What you need to do:
Starting with the line that contains "1. [跟着总书记打卡古城老" and stopping after the line that contains "1. [入青云热度](htt", copy the entries below exactly. Include nothing else.

*** Source records ***

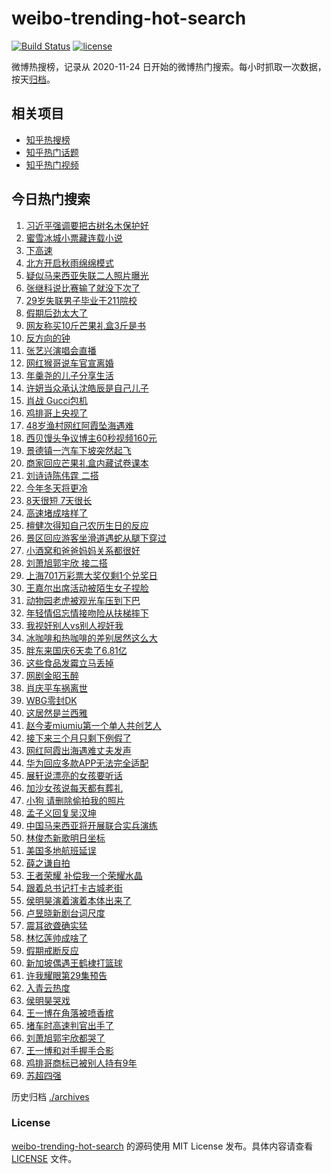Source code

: # weibo-trending-hot-search

[![Build Status](https://github.com/justjavac/weibo-trending-hot-search/workflows/ci/badge.svg?branch=master)](https://github.com/justjavac/weibo-trending-hot-search/actions)
[![license](https://img.shields.io/github/license/justjavac/weibo-trending-hot-search)](https://github.com/justjavac/weibo-trending-hot-search/blob/master/LICENSE)

微博热搜榜，记录从 2020-11-24 日开始的微博热门搜索。每小时抓取一次数据，按天[归档](./archives)。

## 相关项目

- [知乎热搜榜](https://github.com/justjavac/zhihu-trending-top-search)
- [知乎热门话题](https://github.com/justjavac/zhihu-trending-hot-questions)
- [知乎热门视频](https://github.com/justjavac/zhihu-trending-hot-video)

## 今日热门搜索

<!-- BEGIN -->
<!-- 最后更新时间 Thu Oct 09 2025 06:07:57 GMT+0800 (China Standard Time) -->

1. [习近平强调要把古树名木保护好](https://s.weibo.com//weibo?q=%23%E4%B9%A0%E8%BF%91%E5%B9%B3%E5%BC%BA%E8%B0%83%E8%A6%81%E6%8A%8A%E5%8F%A4%E6%A0%91%E5%90%8D%E6%9C%A8%E4%BF%9D%E6%8A%A4%E5%A5%BD%23&Refer=new_time)
1. [蜜雪冰城小票藏连载小说](https://s.weibo.com//weibo?q=%23%E8%9C%9C%E9%9B%AA%E5%86%B0%E5%9F%8E%E5%B0%8F%E7%A5%A8%E8%97%8F%E8%BF%9E%E8%BD%BD%E5%B0%8F%E8%AF%B4%23&t=31&band_rank=1&Refer=top)
1. [下高速](https://s.weibo.com//weibo?q=%E4%B8%8B%E9%AB%98%E9%80%9F&t=31&band_rank=20&Refer=top)
1. [北方开启秋雨绵绵模式](https://s.weibo.com//weibo?q=%23%E5%8C%97%E6%96%B9%E5%BC%80%E5%90%AF%E7%A7%8B%E9%9B%A8%E7%BB%B5%E7%BB%B5%E6%A8%A1%E5%BC%8F%23&t=31&band_rank=3&Refer=top)
1. [疑似马来西亚失联二人照片曝光](https://s.weibo.com//weibo?q=%23%E7%96%91%E4%BC%BC%E9%A9%AC%E6%9D%A5%E8%A5%BF%E4%BA%9A%E5%A4%B1%E8%81%94%E4%BA%8C%E4%BA%BA%E7%85%A7%E7%89%87%E6%9B%9D%E5%85%89%23&t=31&band_rank=2&Refer=top)
1. [张继科说比赛输了就没下次了](https://s.weibo.com//weibo?q=%E5%BC%A0%E7%BB%A7%E7%A7%91%E8%AF%B4%E6%AF%94%E8%B5%9B%E8%BE%93%E4%BA%86%E5%B0%B1%E6%B2%A1%E4%B8%8B%E6%AC%A1%E4%BA%86&t=31&band_rank=9&Refer=top)
1. [29岁失联男子毕业于211院校](https://s.weibo.com//weibo?q=%2329%E5%B2%81%E5%A4%B1%E8%81%94%E7%94%B7%E5%AD%90%E6%AF%95%E4%B8%9A%E4%BA%8E211%E9%99%A2%E6%A0%A1%23&t=31&band_rank=10&Refer=top)
1. [假期后劲太大了](https://s.weibo.com//weibo?q=%23%E5%81%87%E6%9C%9F%E5%90%8E%E5%8A%B2%E5%A4%AA%E5%A4%A7%E4%BA%86%23&t=31&band_rank=42&Refer=top)
1. [网友称买10斤芒果礼盒3斤是书](https://s.weibo.com//weibo?q=%23%E7%BD%91%E5%8F%8B%E7%A7%B0%E4%B9%B010%E6%96%A4%E8%8A%92%E6%9E%9C%E7%A4%BC%E7%9B%923%E6%96%A4%E6%98%AF%E4%B9%A6%23&t=31&band_rank=34&Refer=top)
1. [反方向的钟](https://s.weibo.com//weibo?q=%E5%8F%8D%E6%96%B9%E5%90%91%E7%9A%84%E9%92%9F&t=31&band_rank=4&Refer=top)
1. [张艺兴演唱会直播](https://s.weibo.com//weibo?q=%E5%BC%A0%E8%89%BA%E5%85%B4%E6%BC%94%E5%94%B1%E4%BC%9A%E7%9B%B4%E6%92%AD&t=31&band_rank=25&Refer=top)
1. [网红猴哥说车官宣离婚](https://s.weibo.com//weibo?q=%E7%BD%91%E7%BA%A2%E7%8C%B4%E5%93%A5%E8%AF%B4%E8%BD%A6%E5%AE%98%E5%AE%A3%E7%A6%BB%E5%A9%9A&t=31&band_rank=15&Refer=top)
1. [年羹尧的儿子分享生活](https://s.weibo.com//weibo?q=%E5%B9%B4%E7%BE%B9%E5%B0%A7%E7%9A%84%E5%84%BF%E5%AD%90%E5%88%86%E4%BA%AB%E7%94%9F%E6%B4%BB&t=31&band_rank=12&Refer=top)
1. [许妍当众承认沈皓辰是自己儿子](https://s.weibo.com//weibo?q=%23%E8%AE%B8%E5%A6%8D%E5%BD%93%E4%BC%97%E6%89%BF%E8%AE%A4%E6%B2%88%E7%9A%93%E8%BE%B0%E6%98%AF%E8%87%AA%E5%B7%B1%E5%84%BF%E5%AD%90%23&t=31&band_rank=11&Refer=top)
1. [肖战 Gucci包机](https://s.weibo.com//weibo?q=%E8%82%96%E6%88%98%20Gucci%E5%8C%85%E6%9C%BA&t=31&band_rank=13&Refer=top)
1. [鸡排哥上央视了](https://s.weibo.com//weibo?q=%23%E9%B8%A1%E6%8E%92%E5%93%A5%E4%B8%8A%E5%A4%AE%E8%A7%86%E4%BA%86%23&t=31&band_rank=6&Refer=top)
1. [48岁渔村网红阿霞坠海遇难](https://s.weibo.com//weibo?q=%2348%E5%B2%81%E6%B8%94%E6%9D%91%E7%BD%91%E7%BA%A2%E9%98%BF%E9%9C%9E%E5%9D%A0%E6%B5%B7%E9%81%87%E9%9A%BE%23&t=31&band_rank=18&Refer=top)
1. [西贝馒头争议博主60秒视频160元](https://s.weibo.com//weibo?q=%23%E8%A5%BF%E8%B4%9D%E9%A6%92%E5%A4%B4%E4%BA%89%E8%AE%AE%E5%8D%9A%E4%B8%BB60%E7%A7%92%E8%A7%86%E9%A2%91160%E5%85%83%23&t=31&band_rank=28&Refer=top)
1. [景德镇一汽车下坡突然起飞](https://s.weibo.com//weibo?q=%23%E6%99%AF%E5%BE%B7%E9%95%87%E4%B8%80%E6%B1%BD%E8%BD%A6%E4%B8%8B%E5%9D%A1%E7%AA%81%E7%84%B6%E8%B5%B7%E9%A3%9E%23&t=31&band_rank=25&Refer=top)
1. [商家回应芒果礼盒内藏试卷课本](https://s.weibo.com//weibo?q=%23%E5%95%86%E5%AE%B6%E5%9B%9E%E5%BA%94%E8%8A%92%E6%9E%9C%E7%A4%BC%E7%9B%92%E5%86%85%E8%97%8F%E8%AF%95%E5%8D%B7%E8%AF%BE%E6%9C%AC%23&t=31&band_rank=43&Refer=top)
1. [刘诗诗陈伟霆 二搭](https://s.weibo.com//weibo?q=%E5%88%98%E8%AF%97%E8%AF%97%E9%99%88%E4%BC%9F%E9%9C%86%20%E4%BA%8C%E6%90%AD&t=31&band_rank=16&Refer=top)
1. [今年冬天将更冷](https://s.weibo.com//weibo?q=%23%E4%BB%8A%E5%B9%B4%E5%86%AC%E5%A4%A9%E5%B0%86%E6%9B%B4%E5%86%B7%23&t=31&band_rank=23&Refer=top)
1. [8天很短 7天很长](https://s.weibo.com//weibo?q=8%E5%A4%A9%E5%BE%88%E7%9F%AD%207%E5%A4%A9%E5%BE%88%E9%95%BF&t=31&band_rank=4&Refer=top)
1. [高速堵成啥样了](https://s.weibo.com//weibo?q=%E9%AB%98%E9%80%9F%E5%A0%B5%E6%88%90%E5%95%A5%E6%A0%B7%E4%BA%86&t=31&band_rank=5&Refer=top)
1. [檀健次得知自己农历生日的反应](https://s.weibo.com//weibo?q=%E6%AA%80%E5%81%A5%E6%AC%A1%E5%BE%97%E7%9F%A5%E8%87%AA%E5%B7%B1%E5%86%9C%E5%8E%86%E7%94%9F%E6%97%A5%E7%9A%84%E5%8F%8D%E5%BA%94&t=31&band_rank=31&Refer=top)
1. [景区回应游客坐滑道遇蛇从腿下穿过](https://s.weibo.com//weibo?q=%23%E6%99%AF%E5%8C%BA%E5%9B%9E%E5%BA%94%E6%B8%B8%E5%AE%A2%E5%9D%90%E6%BB%91%E9%81%93%E9%81%87%E8%9B%87%E4%BB%8E%E8%85%BF%E4%B8%8B%E7%A9%BF%E8%BF%87%23&t=31&band_rank=24&Refer=top)
1. [小酒窝和爸爸妈妈关系都很好](https://s.weibo.com//weibo?q=%23%E5%B0%8F%E9%85%92%E7%AA%9D%E5%92%8C%E7%88%B8%E7%88%B8%E5%A6%88%E5%A6%88%E5%85%B3%E7%B3%BB%E9%83%BD%E5%BE%88%E5%A5%BD%23&t=31&band_rank=17&Refer=top)
1. [刘萧旭郭宇欣 接二搭](https://s.weibo.com//weibo?q=%E5%88%98%E8%90%A7%E6%97%AD%E9%83%AD%E5%AE%87%E6%AC%A3%20%E6%8E%A5%E4%BA%8C%E6%90%AD&t=31&band_rank=27&Refer=top)
1. [上海701万彩票大奖仅剩1个兑奖日](https://s.weibo.com//weibo?q=%23%E4%B8%8A%E6%B5%B7701%E4%B8%87%E5%BD%A9%E7%A5%A8%E5%A4%A7%E5%A5%96%E4%BB%85%E5%89%A91%E4%B8%AA%E5%85%91%E5%A5%96%E6%97%A5%23&t=31&band_rank=37&Refer=top)
1. [王嘉尔出席活动被陌生女子捏脸](https://s.weibo.com//weibo?q=%23%E7%8E%8B%E5%98%89%E5%B0%94%E5%87%BA%E5%B8%AD%E6%B4%BB%E5%8A%A8%E8%A2%AB%E9%99%8C%E7%94%9F%E5%A5%B3%E5%AD%90%E6%8D%8F%E8%84%B8%23&t=31&band_rank=38&Refer=top)
1. [动物园老虎被观光车压到下巴](https://s.weibo.com//weibo?q=%23%E5%8A%A8%E7%89%A9%E5%9B%AD%E8%80%81%E8%99%8E%E8%A2%AB%E8%A7%82%E5%85%89%E8%BD%A6%E5%8E%8B%E5%88%B0%E4%B8%8B%E5%B7%B4%23&t=31&band_rank=39&Refer=top)
1. [年轻情侣忘情接吻险从扶梯摔下](https://s.weibo.com//weibo?q=%23%E5%B9%B4%E8%BD%BB%E6%83%85%E4%BE%A3%E5%BF%98%E6%83%85%E6%8E%A5%E5%90%BB%E9%99%A9%E4%BB%8E%E6%89%B6%E6%A2%AF%E6%91%94%E4%B8%8B%23&t=31&band_rank=7&Refer=top)
1. [我视奸别人vs别人视奸我](https://s.weibo.com//weibo?q=%E6%88%91%E8%A7%86%E5%A5%B8%E5%88%AB%E4%BA%BAvs%E5%88%AB%E4%BA%BA%E8%A7%86%E5%A5%B8%E6%88%91&t=31&band_rank=46&Refer=top)
1. [冰咖啡和热咖啡的差别居然这么大](https://s.weibo.com//weibo?q=%23%E5%86%B0%E5%92%96%E5%95%A1%E5%92%8C%E7%83%AD%E5%92%96%E5%95%A1%E7%9A%84%E5%B7%AE%E5%88%AB%E5%B1%85%E7%84%B6%E8%BF%99%E4%B9%88%E5%A4%A7%23&t=31&band_rank=21&Refer=top)
1. [胖东来国庆6天卖了6.81亿](https://s.weibo.com//weibo?q=%23%E8%83%96%E4%B8%9C%E6%9D%A5%E5%9B%BD%E5%BA%866%E5%A4%A9%E5%8D%96%E4%BA%866.81%E4%BA%BF%23&t=31&band_rank=24&Refer=top)
1. [这些食品发霉立马丢掉](https://s.weibo.com//weibo?q=%23%E8%BF%99%E4%BA%9B%E9%A3%9F%E5%93%81%E5%8F%91%E9%9C%89%E7%AB%8B%E9%A9%AC%E4%B8%A2%E6%8E%89%23&t=31&band_rank=50&Refer=top)
1. [网剧金昭玉醉](https://s.weibo.com//weibo?q=%E7%BD%91%E5%89%A7%E9%87%91%E6%98%AD%E7%8E%89%E9%86%89&t=31&band_rank=36&Refer=top)
1. [肖庆平车祸离世](https://s.weibo.com//weibo?q=%23%E8%82%96%E5%BA%86%E5%B9%B3%E8%BD%A6%E7%A5%B8%E7%A6%BB%E4%B8%96%23&t=31&band_rank=35&Refer=top)
1. [WBG零封DK](https://s.weibo.com//weibo?q=%23WBG%E9%9B%B6%E5%B0%81DK%23&t=31&band_rank=8&Refer=top)
1. [这居然是兰西雅](https://s.weibo.com//weibo?q=%E8%BF%99%E5%B1%85%E7%84%B6%E6%98%AF%E5%85%B0%E8%A5%BF%E9%9B%85&t=31&band_rank=45&Refer=top)
1. [赵今麦miumiu第一个单人共创艺人](https://s.weibo.com//weibo?q=%23%E8%B5%B5%E4%BB%8A%E9%BA%A6miumiu%E7%AC%AC%E4%B8%80%E4%B8%AA%E5%8D%95%E4%BA%BA%E5%85%B1%E5%88%9B%E8%89%BA%E4%BA%BA%23&t=31&band_rank=14&Refer=top)
1. [接下来三个月只剩下例假了](https://s.weibo.com//weibo?q=%E6%8E%A5%E4%B8%8B%E6%9D%A5%E4%B8%89%E4%B8%AA%E6%9C%88%E5%8F%AA%E5%89%A9%E4%B8%8B%E4%BE%8B%E5%81%87%E4%BA%86&t=31&band_rank=47&Refer=top)
1. [网红阿霞出海遇难丈夫发声](https://s.weibo.com//weibo?q=%23%E7%BD%91%E7%BA%A2%E9%98%BF%E9%9C%9E%E5%87%BA%E6%B5%B7%E9%81%87%E9%9A%BE%E4%B8%88%E5%A4%AB%E5%8F%91%E5%A3%B0%23&t=31&band_rank=25&Refer=top)
1. [华为回应多款APP无法完全适配](https://s.weibo.com//weibo?q=%23%E5%8D%8E%E4%B8%BA%E5%9B%9E%E5%BA%94%E5%A4%9A%E6%AC%BEAPP%E6%97%A0%E6%B3%95%E5%AE%8C%E5%85%A8%E9%80%82%E9%85%8D%23&t=31&band_rank=46&Refer=top)
1. [展轩说漂亮的女孩要听话](https://s.weibo.com//weibo?q=%23%E5%B1%95%E8%BD%A9%E8%AF%B4%E6%BC%82%E4%BA%AE%E7%9A%84%E5%A5%B3%E5%AD%A9%E8%A6%81%E5%90%AC%E8%AF%9D%23&t=31&band_rank=49&Refer=top)
1. [加沙女孩说每天都有葬礼](https://s.weibo.com//weibo?q=%23%E5%8A%A0%E6%B2%99%E5%A5%B3%E5%AD%A9%E8%AF%B4%E6%AF%8F%E5%A4%A9%E9%83%BD%E6%9C%89%E8%91%AC%E7%A4%BC%23&t=31&band_rank=48&Refer=top)
1. [小狗 请删除偷拍我的照片](https://s.weibo.com//weibo?q=%E5%B0%8F%E7%8B%97%20%E8%AF%B7%E5%88%A0%E9%99%A4%E5%81%B7%E6%8B%8D%E6%88%91%E7%9A%84%E7%85%A7%E7%89%87&t=31&band_rank=41&Refer=top)
1. [孟子义回复吴汉坤](https://s.weibo.com//weibo?q=%23%E5%AD%9F%E5%AD%90%E4%B9%89%E5%9B%9E%E5%A4%8D%E5%90%B4%E6%B1%89%E5%9D%A4%23&t=31&band_rank=42&Refer=top)
1. [中国马来西亚将开展联合实兵演练](https://s.weibo.com//weibo?q=%23%E4%B8%AD%E5%9B%BD%E9%A9%AC%E6%9D%A5%E8%A5%BF%E4%BA%9A%E5%B0%86%E5%BC%80%E5%B1%95%E8%81%94%E5%90%88%E5%AE%9E%E5%85%B5%E6%BC%94%E7%BB%83%23&t=31&band_rank=47&Refer=top)
1. [林俊杰新歌明日坐标](https://s.weibo.com//weibo?q=%23%E6%9E%97%E4%BF%8A%E6%9D%B0%E6%96%B0%E6%AD%8C%E6%98%8E%E6%97%A5%E5%9D%90%E6%A0%87%23&t=31&band_rank=26&Refer=top)
1. [美国多地航班延误](https://s.weibo.com//weibo?q=%23%E7%BE%8E%E5%9B%BD%E5%A4%9A%E5%9C%B0%E8%88%AA%E7%8F%AD%E5%BB%B6%E8%AF%AF%23&t=31&band_rank=22&Refer=top)
1. [薛之谦自拍](https://s.weibo.com//weibo?q=%E8%96%9B%E4%B9%8B%E8%B0%A6%E8%87%AA%E6%8B%8D&t=31&band_rank=32&Refer=top)
1. [王者荣耀 补偿我一个荣耀水晶](https://s.weibo.com//weibo?q=%E7%8E%8B%E8%80%85%E8%8D%A3%E8%80%80%20%E8%A1%A5%E5%81%BF%E6%88%91%E4%B8%80%E4%B8%AA%E8%8D%A3%E8%80%80%E6%B0%B4%E6%99%B6&t=31&band_rank=43&Refer=top)
1. [跟着总书记打卡古城老街](https://s.weibo.com//weibo?q=%23%E8%B7%9F%E7%9D%80%E6%80%BB%E4%B9%A6%E8%AE%B0%E6%89%93%E5%8D%A1%E5%8F%A4%E5%9F%8E%E8%80%81%E8%A1%97%23&Refer=new_time)
1. [侯明昊演着演着本体出来了](https://s.weibo.com//weibo?q=%E4%BE%AF%E6%98%8E%E6%98%8A%E6%BC%94%E7%9D%80%E6%BC%94%E7%9D%80%E6%9C%AC%E4%BD%93%E5%87%BA%E6%9D%A5%E4%BA%86&t=31&band_rank=43&Refer=top)
1. [卢昱晓新剧台词尺度](https://s.weibo.com//weibo?q=%E5%8D%A2%E6%98%B1%E6%99%93%E6%96%B0%E5%89%A7%E5%8F%B0%E8%AF%8D%E5%B0%BA%E5%BA%A6&t=31&band_rank=40&Refer=top)
1. [震耳欲聋确实猛](https://s.weibo.com//weibo?q=%E9%9C%87%E8%80%B3%E6%AC%B2%E8%81%8B%E7%A1%AE%E5%AE%9E%E7%8C%9B&t=31&band_rank=46&Refer=top)
1. [林忆莲帅成啥了](https://s.weibo.com//weibo?q=%E6%9E%97%E5%BF%86%E8%8E%B2%E5%B8%85%E6%88%90%E5%95%A5%E4%BA%86&t=31&band_rank=28&Refer=top)
1. [假期戒断反应](https://s.weibo.com//weibo?q=%E5%81%87%E6%9C%9F%E6%88%92%E6%96%AD%E5%8F%8D%E5%BA%94&t=31&band_rank=50&Refer=top)
1. [新加坡偶遇王鹤棣打篮球](https://s.weibo.com//weibo?q=%E6%96%B0%E5%8A%A0%E5%9D%A1%E5%81%B6%E9%81%87%E7%8E%8B%E9%B9%A4%E6%A3%A3%E6%89%93%E7%AF%AE%E7%90%83&t=31&band_rank=26&Refer=top)
1. [许我耀眼第29集预告](https://s.weibo.com//weibo?q=%23%E8%AE%B8%E6%88%91%E8%80%80%E7%9C%BC%E7%AC%AC29%E9%9B%86%E9%A2%84%E5%91%8A%23&t=31&band_rank=19&Refer=top)
1. [入青云热度](https://s.weibo.com//weibo?q=%23%E5%85%A5%E9%9D%92%E4%BA%91%E7%83%AD%E5%BA%A6%23&t=31&band_rank=29&Refer=top)
1. [侯明昊哭戏](https://s.weibo.com//weibo?q=%E4%BE%AF%E6%98%8E%E6%98%8A%E5%93%AD%E6%88%8F&t=31&band_rank=48&Refer=top)
1. [王一博在角落被喷香槟](https://s.weibo.com//weibo?q=%23%E7%8E%8B%E4%B8%80%E5%8D%9A%E5%9C%A8%E8%A7%92%E8%90%BD%E8%A2%AB%E5%96%B7%E9%A6%99%E6%A7%9F%23&t=31&band_rank=33&Refer=top)
1. [堵车时高速判官出手了](https://s.weibo.com//weibo?q=%23%E5%A0%B5%E8%BD%A6%E6%97%B6%E9%AB%98%E9%80%9F%E5%88%A4%E5%AE%98%E5%87%BA%E6%89%8B%E4%BA%86%23&t=31&band_rank=30&Refer=top)
1. [刘萧旭郭宇欣都哭了](https://s.weibo.com//weibo?q=%23%E5%88%98%E8%90%A7%E6%97%AD%E9%83%AD%E5%AE%87%E6%AC%A3%E9%83%BD%E5%93%AD%E4%BA%86%23&t=31&band_rank=22&Refer=top)
1. [王一博和对手握手合影](https://s.weibo.com//weibo?q=%23%E7%8E%8B%E4%B8%80%E5%8D%9A%E5%92%8C%E5%AF%B9%E6%89%8B%E6%8F%A1%E6%89%8B%E5%90%88%E5%BD%B1%23&t=31&band_rank=30&Refer=top)
1. [鸡排哥商标已被别人持有9年](https://s.weibo.com//weibo?q=%23%E9%B8%A1%E6%8E%92%E5%93%A5%E5%95%86%E6%A0%87%E5%B7%B2%E8%A2%AB%E5%88%AB%E4%BA%BA%E6%8C%81%E6%9C%899%E5%B9%B4%23&t=31&band_rank=44&Refer=top)
1. [苏超四强](https://s.weibo.com//weibo?q=%E8%8B%8F%E8%B6%85%E5%9B%9B%E5%BC%BA&t=31&band_rank=48&Refer=top)

<!-- END -->

历史归档 [./archives](./archives)

### License

[weibo-trending-hot-search](https://github.com/justjavac/weibo-trending-hot-search) 的源码使用 MIT License
发布。具体内容请查看 [LICENSE](./LICENSE) 文件。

*** End of Source records ***

Solution:
1. [跟着总书记打卡古城老街](https://s.weibo.com//weibo?q=%23%E8%B7%9F%E7%9D%80%E6%80%BB%E4%B9%A6%E8%AE%B0%E6%89%93%E5%8D%A1%E5%8F%A4%E5%9F%8E%E8%80%81%E8%A1%97%23&Refer=new_time)
1. [侯明昊演着演着本体出来了](https://s.weibo.com//weibo?q=%E4%BE%AF%E6%98%8E%E6%98%8A%E6%BC%94%E7%9D%80%E6%BC%94%E7%9D%80%E6%9C%AC%E4%BD%93%E5%87%BA%E6%9D%A5%E4%BA%86&t=31&band_rank=43&Refer=top)
1. [卢昱晓新剧台词尺度](https://s.weibo.com//weibo?q=%E5%8D%A2%E6%98%B1%E6%99%93%E6%96%B0%E5%89%A7%E5%8F%B0%E8%AF%8D%E5%B0%BA%E5%BA%A6&t=31&band_rank=40&Refer=top)
1. [震耳欲聋确实猛](https://s.weibo.com//weibo?q=%E9%9C%87%E8%80%B3%E6%AC%B2%E8%81%8B%E7%A1%AE%E5%AE%9E%E7%8C%9B&t=31&band_rank=46&Refer=top)
1. [林忆莲帅成啥了](https://s.weibo.com//weibo?q=%E6%9E%97%E5%BF%86%E8%8E%B2%E5%B8%85%E6%88%90%E5%95%A5%E4%BA%86&t=31&band_rank=28&Refer=top)
1. [假期戒断反应](https://s.weibo.com//weibo?q=%E5%81%87%E6%9C%9F%E6%88%92%E6%96%AD%E5%8F%8D%E5%BA%94&t=31&band_rank=50&Refer=top)
1. [新加坡偶遇王鹤棣打篮球](https://s.weibo.com//weibo?q=%E6%96%B0%E5%8A%A0%E5%9D%A1%E5%81%B6%E9%81%87%E7%8E%8B%E9%B9%A4%E6%A3%A3%E6%89%93%E7%AF%AE%E7%90%83&t=31&band_rank=26&Refer=top)
1. [许我耀眼第29集预告](https://s.weibo.com//weibo?q=%23%E8%AE%B8%E6%88%91%E8%80%80%E7%9C%BC%E7%AC%AC29%E9%9B%86%E9%A2%84%E5%91%8A%23&t=31&band_rank=19&Refer=top)
1. [入青云热度](https://s.weibo.com//weibo?q=%23%E5%85%A5%E9%9D%92%E4%BA%91%E7%83%AD%E5%BA%A6%23&t=31&band_rank=29&Refer=top)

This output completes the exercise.